======== Extracted entries
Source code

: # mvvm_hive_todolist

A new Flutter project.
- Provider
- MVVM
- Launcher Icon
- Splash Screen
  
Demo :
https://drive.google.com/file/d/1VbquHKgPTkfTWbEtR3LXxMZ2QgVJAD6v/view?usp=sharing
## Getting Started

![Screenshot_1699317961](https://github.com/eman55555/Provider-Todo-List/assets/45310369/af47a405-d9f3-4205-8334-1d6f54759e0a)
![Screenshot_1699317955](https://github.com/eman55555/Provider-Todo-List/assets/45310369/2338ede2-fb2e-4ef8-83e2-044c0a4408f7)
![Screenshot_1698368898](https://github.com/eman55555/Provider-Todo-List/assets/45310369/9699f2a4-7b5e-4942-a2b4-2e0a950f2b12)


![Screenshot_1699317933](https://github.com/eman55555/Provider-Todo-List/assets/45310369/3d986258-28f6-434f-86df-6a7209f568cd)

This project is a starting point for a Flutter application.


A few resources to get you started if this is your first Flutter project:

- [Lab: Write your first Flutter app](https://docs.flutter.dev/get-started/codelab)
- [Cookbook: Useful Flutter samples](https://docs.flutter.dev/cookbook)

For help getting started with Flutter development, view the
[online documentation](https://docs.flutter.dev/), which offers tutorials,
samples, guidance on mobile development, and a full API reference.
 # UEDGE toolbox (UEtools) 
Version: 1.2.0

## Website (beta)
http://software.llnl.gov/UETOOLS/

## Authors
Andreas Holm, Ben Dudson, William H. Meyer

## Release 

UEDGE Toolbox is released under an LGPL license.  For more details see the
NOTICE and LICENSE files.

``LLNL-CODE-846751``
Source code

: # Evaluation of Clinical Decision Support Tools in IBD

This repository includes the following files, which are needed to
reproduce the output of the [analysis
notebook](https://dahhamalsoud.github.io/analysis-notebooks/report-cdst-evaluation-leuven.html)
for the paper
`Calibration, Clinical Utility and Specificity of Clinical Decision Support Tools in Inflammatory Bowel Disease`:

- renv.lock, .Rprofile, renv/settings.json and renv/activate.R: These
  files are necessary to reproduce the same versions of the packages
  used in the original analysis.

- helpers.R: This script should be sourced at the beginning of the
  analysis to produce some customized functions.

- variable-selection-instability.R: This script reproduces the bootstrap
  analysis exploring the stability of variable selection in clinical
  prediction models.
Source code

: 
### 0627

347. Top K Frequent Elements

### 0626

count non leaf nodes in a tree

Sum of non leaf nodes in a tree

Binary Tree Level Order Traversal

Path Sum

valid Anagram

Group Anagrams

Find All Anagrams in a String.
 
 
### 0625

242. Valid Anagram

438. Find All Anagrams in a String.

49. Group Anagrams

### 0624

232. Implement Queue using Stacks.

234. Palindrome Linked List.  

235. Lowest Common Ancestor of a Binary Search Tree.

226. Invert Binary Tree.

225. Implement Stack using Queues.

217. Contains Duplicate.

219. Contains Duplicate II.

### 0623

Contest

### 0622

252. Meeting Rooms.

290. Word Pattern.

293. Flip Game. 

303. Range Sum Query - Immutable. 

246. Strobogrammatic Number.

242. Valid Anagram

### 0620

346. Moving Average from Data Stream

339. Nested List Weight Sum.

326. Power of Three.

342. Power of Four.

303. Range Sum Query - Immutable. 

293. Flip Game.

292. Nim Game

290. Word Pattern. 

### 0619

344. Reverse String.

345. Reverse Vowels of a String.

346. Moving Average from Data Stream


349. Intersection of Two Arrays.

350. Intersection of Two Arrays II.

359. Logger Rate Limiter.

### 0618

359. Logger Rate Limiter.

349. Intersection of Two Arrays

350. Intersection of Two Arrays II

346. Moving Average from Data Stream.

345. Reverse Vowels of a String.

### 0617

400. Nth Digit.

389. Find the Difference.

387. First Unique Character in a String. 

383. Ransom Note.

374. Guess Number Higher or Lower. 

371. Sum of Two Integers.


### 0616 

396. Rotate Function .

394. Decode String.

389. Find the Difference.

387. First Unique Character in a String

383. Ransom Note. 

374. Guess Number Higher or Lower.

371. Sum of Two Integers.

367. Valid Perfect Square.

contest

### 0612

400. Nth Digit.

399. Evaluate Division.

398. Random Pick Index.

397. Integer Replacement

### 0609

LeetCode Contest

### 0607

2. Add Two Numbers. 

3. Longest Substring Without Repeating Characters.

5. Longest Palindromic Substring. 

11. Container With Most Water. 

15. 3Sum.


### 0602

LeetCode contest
================
When a line in the data holds the word "Higher", show that line.

Solution =>
374. Guess Number Higher or Lower. 
374. Guess Number Higher or Lower.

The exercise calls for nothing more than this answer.